• [Exercise prompt]: Lines to return, exactly: from the line with "Aula016 - 16." to the line with "Aula024 - 24." in the entries below, both included.

(Plain-text document sources)
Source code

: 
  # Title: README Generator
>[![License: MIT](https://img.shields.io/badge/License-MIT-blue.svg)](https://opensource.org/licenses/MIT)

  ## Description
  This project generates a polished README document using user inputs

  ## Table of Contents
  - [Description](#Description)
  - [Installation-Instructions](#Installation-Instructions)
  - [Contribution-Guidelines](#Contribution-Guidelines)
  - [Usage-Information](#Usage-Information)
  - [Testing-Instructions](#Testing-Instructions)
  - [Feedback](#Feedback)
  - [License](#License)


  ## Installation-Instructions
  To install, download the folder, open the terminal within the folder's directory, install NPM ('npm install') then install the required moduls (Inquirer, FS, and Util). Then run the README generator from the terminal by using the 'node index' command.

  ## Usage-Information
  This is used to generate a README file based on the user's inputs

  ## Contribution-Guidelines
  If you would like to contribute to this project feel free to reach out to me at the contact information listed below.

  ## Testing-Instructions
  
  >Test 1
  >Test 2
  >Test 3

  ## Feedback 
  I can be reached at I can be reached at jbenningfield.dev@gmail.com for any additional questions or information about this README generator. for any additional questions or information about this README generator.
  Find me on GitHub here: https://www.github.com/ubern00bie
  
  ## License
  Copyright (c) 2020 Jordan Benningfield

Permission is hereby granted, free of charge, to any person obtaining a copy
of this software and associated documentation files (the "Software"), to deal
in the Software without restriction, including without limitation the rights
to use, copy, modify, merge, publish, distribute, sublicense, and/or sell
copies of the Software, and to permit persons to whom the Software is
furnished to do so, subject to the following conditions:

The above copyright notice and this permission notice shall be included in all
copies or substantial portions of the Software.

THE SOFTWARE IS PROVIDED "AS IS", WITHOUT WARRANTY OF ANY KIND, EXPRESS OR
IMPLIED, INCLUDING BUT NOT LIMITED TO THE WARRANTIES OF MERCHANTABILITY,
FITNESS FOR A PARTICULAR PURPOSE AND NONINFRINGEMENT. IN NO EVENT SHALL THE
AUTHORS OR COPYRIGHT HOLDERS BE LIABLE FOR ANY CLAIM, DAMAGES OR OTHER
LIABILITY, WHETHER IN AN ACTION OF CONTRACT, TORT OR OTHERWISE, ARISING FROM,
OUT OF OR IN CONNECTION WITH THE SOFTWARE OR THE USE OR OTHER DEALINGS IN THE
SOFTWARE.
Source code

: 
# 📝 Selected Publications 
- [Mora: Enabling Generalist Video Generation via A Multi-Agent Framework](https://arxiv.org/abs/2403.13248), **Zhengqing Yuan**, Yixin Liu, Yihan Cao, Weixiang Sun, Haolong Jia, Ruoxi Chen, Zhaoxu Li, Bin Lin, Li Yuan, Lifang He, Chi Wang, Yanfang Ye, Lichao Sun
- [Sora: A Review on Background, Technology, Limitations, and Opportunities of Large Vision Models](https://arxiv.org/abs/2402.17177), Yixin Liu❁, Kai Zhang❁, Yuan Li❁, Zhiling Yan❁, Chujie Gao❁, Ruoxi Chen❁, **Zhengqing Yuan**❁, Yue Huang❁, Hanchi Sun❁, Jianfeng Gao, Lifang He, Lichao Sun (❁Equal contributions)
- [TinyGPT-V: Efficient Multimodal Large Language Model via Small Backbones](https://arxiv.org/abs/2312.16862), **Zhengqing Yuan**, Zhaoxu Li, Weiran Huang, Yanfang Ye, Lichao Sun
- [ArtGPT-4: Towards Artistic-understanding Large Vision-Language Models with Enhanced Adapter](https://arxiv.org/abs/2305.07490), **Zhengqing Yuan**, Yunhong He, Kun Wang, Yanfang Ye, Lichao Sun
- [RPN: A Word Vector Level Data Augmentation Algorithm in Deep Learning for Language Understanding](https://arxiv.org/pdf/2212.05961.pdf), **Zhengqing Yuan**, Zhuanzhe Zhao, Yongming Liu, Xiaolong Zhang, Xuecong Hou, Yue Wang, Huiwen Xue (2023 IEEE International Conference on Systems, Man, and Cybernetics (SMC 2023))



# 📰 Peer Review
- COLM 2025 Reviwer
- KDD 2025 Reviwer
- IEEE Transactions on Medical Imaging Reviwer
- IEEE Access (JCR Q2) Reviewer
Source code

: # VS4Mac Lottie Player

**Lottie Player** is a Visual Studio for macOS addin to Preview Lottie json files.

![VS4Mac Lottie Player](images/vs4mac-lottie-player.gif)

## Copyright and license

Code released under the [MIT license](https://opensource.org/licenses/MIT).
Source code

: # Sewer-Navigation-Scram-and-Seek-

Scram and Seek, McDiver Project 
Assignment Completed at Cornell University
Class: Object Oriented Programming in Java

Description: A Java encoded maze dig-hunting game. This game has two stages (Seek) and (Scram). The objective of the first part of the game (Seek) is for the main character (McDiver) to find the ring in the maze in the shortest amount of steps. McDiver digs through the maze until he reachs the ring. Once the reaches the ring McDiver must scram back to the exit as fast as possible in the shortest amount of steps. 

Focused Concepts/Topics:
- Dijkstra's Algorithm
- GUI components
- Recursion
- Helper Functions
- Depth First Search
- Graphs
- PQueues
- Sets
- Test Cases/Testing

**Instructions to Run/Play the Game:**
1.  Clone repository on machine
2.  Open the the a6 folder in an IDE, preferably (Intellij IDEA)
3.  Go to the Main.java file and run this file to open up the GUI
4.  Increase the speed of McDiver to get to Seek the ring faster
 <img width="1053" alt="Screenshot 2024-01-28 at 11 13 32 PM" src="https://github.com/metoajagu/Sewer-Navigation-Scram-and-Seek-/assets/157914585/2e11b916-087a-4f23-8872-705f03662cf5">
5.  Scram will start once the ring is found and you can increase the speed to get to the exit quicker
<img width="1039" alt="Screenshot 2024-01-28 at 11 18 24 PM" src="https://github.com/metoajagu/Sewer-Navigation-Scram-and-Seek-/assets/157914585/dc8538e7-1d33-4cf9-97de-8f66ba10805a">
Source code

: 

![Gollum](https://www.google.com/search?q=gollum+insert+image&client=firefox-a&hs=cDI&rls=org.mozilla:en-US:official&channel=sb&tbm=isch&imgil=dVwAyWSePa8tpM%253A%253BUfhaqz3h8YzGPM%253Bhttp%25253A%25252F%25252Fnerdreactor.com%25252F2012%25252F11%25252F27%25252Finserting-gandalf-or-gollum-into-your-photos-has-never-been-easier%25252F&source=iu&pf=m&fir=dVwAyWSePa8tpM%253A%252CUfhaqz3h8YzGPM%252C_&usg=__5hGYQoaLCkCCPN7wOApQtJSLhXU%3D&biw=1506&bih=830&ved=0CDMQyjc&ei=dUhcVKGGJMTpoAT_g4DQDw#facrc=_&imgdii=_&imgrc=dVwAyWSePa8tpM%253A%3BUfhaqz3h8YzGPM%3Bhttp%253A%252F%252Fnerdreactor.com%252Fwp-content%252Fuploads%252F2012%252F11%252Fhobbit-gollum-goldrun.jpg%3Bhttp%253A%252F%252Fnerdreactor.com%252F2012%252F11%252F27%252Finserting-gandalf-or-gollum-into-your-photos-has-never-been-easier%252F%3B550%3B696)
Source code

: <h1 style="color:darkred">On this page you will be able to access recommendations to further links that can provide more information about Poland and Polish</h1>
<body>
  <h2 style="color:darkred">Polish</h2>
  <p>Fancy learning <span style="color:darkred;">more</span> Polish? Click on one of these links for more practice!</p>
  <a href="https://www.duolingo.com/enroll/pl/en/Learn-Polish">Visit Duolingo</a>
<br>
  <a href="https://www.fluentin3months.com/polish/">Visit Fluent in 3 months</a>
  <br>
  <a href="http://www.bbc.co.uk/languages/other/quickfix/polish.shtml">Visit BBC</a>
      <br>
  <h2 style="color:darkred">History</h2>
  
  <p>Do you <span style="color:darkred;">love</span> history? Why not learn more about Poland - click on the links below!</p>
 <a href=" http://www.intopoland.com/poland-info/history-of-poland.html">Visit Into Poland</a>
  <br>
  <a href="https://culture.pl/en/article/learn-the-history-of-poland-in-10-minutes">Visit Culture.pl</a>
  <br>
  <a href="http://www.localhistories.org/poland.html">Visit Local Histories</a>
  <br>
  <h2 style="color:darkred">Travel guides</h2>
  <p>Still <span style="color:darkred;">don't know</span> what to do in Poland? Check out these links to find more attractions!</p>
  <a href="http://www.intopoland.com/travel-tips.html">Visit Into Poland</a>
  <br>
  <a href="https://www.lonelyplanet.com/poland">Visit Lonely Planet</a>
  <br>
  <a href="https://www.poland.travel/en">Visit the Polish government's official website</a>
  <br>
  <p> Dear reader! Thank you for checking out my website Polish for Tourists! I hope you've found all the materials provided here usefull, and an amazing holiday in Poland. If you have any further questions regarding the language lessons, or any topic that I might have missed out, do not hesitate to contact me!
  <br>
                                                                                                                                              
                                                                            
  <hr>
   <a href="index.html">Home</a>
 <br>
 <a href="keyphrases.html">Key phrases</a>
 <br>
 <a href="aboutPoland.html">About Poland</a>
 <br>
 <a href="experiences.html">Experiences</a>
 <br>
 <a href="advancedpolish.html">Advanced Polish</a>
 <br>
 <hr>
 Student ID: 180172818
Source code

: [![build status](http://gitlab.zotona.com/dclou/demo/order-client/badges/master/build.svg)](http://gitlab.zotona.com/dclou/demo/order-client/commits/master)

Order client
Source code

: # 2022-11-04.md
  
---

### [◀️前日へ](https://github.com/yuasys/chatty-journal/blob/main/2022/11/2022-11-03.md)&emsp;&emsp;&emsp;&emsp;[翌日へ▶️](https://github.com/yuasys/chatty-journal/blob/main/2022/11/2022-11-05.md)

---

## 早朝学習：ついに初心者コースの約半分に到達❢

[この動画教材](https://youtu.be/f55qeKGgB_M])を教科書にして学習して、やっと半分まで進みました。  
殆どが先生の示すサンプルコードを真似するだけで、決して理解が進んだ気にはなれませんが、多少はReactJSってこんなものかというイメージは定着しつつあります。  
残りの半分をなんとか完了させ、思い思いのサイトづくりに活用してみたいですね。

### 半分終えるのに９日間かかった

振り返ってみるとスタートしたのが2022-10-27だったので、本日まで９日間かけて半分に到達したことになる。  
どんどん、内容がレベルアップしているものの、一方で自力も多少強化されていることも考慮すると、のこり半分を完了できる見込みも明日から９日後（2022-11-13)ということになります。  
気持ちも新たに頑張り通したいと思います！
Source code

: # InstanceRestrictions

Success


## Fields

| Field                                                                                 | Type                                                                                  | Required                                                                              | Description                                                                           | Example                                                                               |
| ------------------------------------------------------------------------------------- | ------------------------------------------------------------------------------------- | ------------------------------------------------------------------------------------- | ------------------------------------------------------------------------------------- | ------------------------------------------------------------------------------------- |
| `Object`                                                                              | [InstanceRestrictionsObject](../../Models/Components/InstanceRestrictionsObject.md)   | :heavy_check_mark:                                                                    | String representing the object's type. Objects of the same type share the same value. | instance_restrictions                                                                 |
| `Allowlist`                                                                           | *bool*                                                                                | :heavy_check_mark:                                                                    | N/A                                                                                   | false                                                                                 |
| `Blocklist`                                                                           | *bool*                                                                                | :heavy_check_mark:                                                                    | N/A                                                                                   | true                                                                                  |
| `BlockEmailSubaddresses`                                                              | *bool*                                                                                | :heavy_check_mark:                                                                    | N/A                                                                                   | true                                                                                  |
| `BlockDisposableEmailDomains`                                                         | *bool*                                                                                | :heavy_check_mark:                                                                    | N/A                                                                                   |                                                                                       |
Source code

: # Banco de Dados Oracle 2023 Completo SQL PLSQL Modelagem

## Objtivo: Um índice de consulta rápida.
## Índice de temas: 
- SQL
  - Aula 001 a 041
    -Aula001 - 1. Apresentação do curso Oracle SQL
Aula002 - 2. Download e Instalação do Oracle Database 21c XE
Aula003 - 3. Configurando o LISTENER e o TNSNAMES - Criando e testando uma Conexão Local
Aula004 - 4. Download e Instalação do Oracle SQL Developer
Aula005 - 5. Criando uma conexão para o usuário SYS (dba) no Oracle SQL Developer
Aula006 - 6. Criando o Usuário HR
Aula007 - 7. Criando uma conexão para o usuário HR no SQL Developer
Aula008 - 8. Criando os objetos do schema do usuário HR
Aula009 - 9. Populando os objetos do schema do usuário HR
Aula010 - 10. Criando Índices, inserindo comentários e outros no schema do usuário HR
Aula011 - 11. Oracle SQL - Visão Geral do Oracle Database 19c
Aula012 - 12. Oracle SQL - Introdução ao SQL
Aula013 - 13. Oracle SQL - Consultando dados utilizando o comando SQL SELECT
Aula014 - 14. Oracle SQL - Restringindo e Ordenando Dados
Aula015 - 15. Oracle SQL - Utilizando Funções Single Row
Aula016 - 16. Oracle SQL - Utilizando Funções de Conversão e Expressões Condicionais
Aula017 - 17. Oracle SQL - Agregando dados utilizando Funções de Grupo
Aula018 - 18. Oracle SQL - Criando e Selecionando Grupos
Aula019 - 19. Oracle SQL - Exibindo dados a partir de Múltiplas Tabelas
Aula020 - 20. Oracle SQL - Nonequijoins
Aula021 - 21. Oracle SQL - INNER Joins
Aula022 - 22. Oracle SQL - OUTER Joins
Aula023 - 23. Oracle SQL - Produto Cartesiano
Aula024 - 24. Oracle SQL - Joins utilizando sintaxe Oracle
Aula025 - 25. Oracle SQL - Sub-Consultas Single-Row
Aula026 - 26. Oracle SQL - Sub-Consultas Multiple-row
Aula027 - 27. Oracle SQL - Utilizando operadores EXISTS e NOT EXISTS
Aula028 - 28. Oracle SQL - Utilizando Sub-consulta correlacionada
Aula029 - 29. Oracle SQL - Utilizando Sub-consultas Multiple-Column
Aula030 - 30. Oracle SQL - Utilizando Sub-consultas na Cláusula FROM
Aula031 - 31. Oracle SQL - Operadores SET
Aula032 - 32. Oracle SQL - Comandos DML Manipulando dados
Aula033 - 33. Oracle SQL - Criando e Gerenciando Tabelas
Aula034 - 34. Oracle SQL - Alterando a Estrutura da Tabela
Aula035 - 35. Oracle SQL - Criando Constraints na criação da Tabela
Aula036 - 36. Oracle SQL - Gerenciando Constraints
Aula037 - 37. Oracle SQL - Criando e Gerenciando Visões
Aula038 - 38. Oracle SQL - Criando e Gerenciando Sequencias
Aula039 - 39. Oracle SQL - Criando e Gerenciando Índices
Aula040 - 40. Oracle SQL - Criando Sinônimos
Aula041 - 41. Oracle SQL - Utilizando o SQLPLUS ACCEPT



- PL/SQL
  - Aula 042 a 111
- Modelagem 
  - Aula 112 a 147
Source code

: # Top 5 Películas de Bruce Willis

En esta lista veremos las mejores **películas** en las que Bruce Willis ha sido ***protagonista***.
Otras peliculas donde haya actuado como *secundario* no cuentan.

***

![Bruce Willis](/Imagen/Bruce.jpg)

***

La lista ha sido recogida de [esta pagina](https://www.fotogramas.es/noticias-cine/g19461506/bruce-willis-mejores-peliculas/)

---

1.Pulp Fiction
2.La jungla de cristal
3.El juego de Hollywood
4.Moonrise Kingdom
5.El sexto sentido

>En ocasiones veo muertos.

• [Exercise solution]:
Aula016 - 16. Oracle SQL - Utilizando Funções de Conversão e Expressões Condicionais
Aula017 - 17. Oracle SQL - Agregando dados utilizando Funções de Grupo
Aula018 - 18. Oracle SQL - Criando e Selecionando Grupos
Aula019 - 19. Oracle SQL - Exibindo dados a partir de Múltiplas Tabelas
Aula020 - 20. Oracle SQL - Nonequijoins
Aula021 - 21. Oracle SQL - INNER Joins
Aula022 - 22. Oracle SQL - OUTER Joins
Aula023 - 23. Oracle SQL - Produto Cartesiano
Aula024 - 24. Oracle SQL - Joins utilizando sintaxe Oracle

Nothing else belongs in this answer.